» **Task objective**
Could you print every record exactly as it stands?

» **Recorded information**
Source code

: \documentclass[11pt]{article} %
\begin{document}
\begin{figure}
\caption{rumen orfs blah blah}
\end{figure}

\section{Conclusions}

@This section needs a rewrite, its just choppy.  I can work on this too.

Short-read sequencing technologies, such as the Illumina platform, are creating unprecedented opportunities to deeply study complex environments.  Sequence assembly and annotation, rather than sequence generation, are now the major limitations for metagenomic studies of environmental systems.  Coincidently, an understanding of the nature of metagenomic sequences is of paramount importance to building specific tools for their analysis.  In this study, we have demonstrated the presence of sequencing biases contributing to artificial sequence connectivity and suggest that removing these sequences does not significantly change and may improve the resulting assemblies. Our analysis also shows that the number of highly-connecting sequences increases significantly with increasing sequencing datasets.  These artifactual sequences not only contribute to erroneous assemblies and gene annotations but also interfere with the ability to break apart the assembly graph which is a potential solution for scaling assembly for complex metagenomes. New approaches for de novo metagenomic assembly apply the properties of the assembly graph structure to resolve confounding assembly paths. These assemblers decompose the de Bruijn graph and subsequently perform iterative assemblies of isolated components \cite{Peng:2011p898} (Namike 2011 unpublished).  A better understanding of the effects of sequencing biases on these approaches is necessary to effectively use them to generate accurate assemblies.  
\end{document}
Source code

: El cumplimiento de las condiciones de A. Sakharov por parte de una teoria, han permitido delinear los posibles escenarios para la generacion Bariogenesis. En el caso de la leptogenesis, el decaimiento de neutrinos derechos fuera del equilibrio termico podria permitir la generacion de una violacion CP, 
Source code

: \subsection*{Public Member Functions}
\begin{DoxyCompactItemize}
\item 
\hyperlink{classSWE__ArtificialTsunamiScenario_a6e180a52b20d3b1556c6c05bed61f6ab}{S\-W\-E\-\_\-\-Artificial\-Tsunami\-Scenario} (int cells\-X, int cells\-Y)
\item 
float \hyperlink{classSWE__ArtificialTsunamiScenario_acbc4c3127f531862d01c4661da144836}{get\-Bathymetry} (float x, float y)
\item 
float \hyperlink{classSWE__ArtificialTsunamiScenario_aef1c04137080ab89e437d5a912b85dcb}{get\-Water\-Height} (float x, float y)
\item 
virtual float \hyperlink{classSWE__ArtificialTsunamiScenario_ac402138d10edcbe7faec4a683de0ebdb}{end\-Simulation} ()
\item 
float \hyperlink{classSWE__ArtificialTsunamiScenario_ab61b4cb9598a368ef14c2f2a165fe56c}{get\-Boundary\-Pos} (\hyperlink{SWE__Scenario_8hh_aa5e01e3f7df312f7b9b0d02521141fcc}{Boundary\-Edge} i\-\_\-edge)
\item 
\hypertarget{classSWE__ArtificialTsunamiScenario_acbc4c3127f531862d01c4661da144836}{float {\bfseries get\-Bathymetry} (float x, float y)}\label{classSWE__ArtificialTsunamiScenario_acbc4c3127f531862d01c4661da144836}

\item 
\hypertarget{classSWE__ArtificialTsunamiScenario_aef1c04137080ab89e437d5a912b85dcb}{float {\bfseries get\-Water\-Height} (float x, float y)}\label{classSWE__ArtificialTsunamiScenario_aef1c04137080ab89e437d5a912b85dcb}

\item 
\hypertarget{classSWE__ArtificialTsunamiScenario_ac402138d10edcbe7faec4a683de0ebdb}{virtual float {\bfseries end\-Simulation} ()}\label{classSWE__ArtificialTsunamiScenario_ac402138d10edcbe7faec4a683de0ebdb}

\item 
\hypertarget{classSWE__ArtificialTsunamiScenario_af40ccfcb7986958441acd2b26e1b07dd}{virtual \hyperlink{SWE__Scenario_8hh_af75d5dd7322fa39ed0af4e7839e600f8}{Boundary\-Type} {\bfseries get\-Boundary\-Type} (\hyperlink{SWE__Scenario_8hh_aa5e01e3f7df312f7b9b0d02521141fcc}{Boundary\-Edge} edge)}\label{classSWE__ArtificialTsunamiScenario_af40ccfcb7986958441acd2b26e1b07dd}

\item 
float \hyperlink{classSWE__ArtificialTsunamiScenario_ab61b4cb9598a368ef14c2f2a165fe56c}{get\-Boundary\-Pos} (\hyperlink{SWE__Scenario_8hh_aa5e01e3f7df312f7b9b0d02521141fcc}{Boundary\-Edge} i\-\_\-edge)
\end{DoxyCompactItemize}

» **Answer to this task**
Source code

: \documentclass[11pt]{article} %
\begin{document}
\begin{figure}
\caption{rumen orfs blah blah}
\end{figure}

\section{Conclusions}

@This section needs a rewrite, its just choppy.  I can work on this too.

Short-read sequencing technologies, such as the Illumina platform, are creating unprecedented opportunities to deeply study complex environments.  Sequence assembly and annotation, rather than sequence generation, are now the major limitations for metagenomic studies of environmental systems.  Coincidently, an understanding of the nature of metagenomic sequences is of paramount importance to building specific tools for their analysis.  In this study, we have demonstrated the presence of sequencing biases contributing to artificial sequence connectivity and suggest that removing these sequences does not significantly change and may improve the resulting assemblies. Our analysis also shows that the number of highly-connecting sequences increases significantly with increasing sequencing datasets.  These artifactual sequences not only contribute to erroneous assemblies and gene annotations but also interfere with the ability to break apart the assembly graph which is a potential solution for scaling assembly for complex metagenomes. New approaches for de novo metagenomic assembly apply the properties of the assembly graph structure to resolve confounding assembly paths. These assemblers decompose the de Bruijn graph and subsequently perform iterative assemblies of isolated components \cite{Peng:2011p898} (Namike 2011 unpublished).  A better understanding of the effects of sequencing biases on these approaches is necessary to effectively use them to generate accurate assemblies.  
\end{document}
Source code

: El cumplimiento de las condiciones de A. Sakharov por parte de una teoria, han permitido delinear los posibles escenarios para la generacion Bariogenesis. En el caso de la leptogenesis, el decaimiento de neutrinos derechos fuera del equilibrio termico podria permitir la generacion de una violacion CP, 
Source code

: \subsection*{Public Member Functions}
\begin{DoxyCompactItemize}
\item 
\hyperlink{classSWE__ArtificialTsunamiScenario_a6e180a52b20d3b1556c6c05bed61f6ab}{S\-W\-E\-\_\-\-Artificial\-Tsunami\-Scenario} (int cells\-X, int cells\-Y)
\item 
float \hyperlink{classSWE__ArtificialTsunamiScenario_acbc4c3127f531862d01c4661da144836}{get\-Bathymetry} (float x, float y)
\item 
float \hyperlink{classSWE__ArtificialTsunamiScenario_aef1c04137080ab89e437d5a912b85dcb}{get\-Water\-Height} (float x, float y)
\item 
virtual float \hyperlink{classSWE__ArtificialTsunamiScenario_ac402138d10edcbe7faec4a683de0ebdb}{end\-Simulation} ()
\item 
float \hyperlink{classSWE__ArtificialTsunamiScenario_ab61b4cb9598a368ef14c2f2a165fe56c}{get\-Boundary\-Pos} (\hyperlink{SWE__Scenario_8hh_aa5e01e3f7df312f7b9b0d02521141fcc}{Boundary\-Edge} i\-\_\-edge)
\item 
\hypertarget{classSWE__ArtificialTsunamiScenario_acbc4c3127f531862d01c4661da144836}{float {\bfseries get\-Bathymetry} (float x, float y)}\label{classSWE__ArtificialTsunamiScenario_acbc4c3127f531862d01c4661da144836}

\item 
\hypertarget{classSWE__ArtificialTsunamiScenario_aef1c04137080ab89e437d5a912b85dcb}{float {\bfseries get\-Water\-Height} (float x, float y)}\label{classSWE__ArtificialTsunamiScenario_aef1c04137080ab89e437d5a912b85dcb}

\item 
\hypertarget{classSWE__ArtificialTsunamiScenario_ac402138d10edcbe7faec4a683de0ebdb}{virtual float {\bfseries end\-Simulation} ()}\label{classSWE__ArtificialTsunamiScenario_ac402138d10edcbe7faec4a683de0ebdb}

\item 
\hypertarget{classSWE__ArtificialTsunamiScenario_af40ccfcb7986958441acd2b26e1b07dd}{virtual \hyperlink{SWE__Scenario_8hh_af75d5dd7322fa39ed0af4e7839e600f8}{Boundary\-Type} {\bfseries get\-Boundary\-Type} (\hyperlink{SWE__Scenario_8hh_aa5e01e3f7df312f7b9b0d02521141fcc}{Boundary\-Edge} edge)}\label{classSWE__ArtificialTsunamiScenario_af40ccfcb7986958441acd2b26e1b07dd}

\item 
float \hyperlink{classSWE__ArtificialTsunamiScenario_ab61b4cb9598a368ef14c2f2a165fe56c}{get\-Boundary\-Pos} (\hyperlink{SWE__Scenario_8hh_aa5e01e3f7df312f7b9b0d02521141fcc}{Boundary\-Edge} i\-\_\-edge)
\end{DoxyCompactItemize}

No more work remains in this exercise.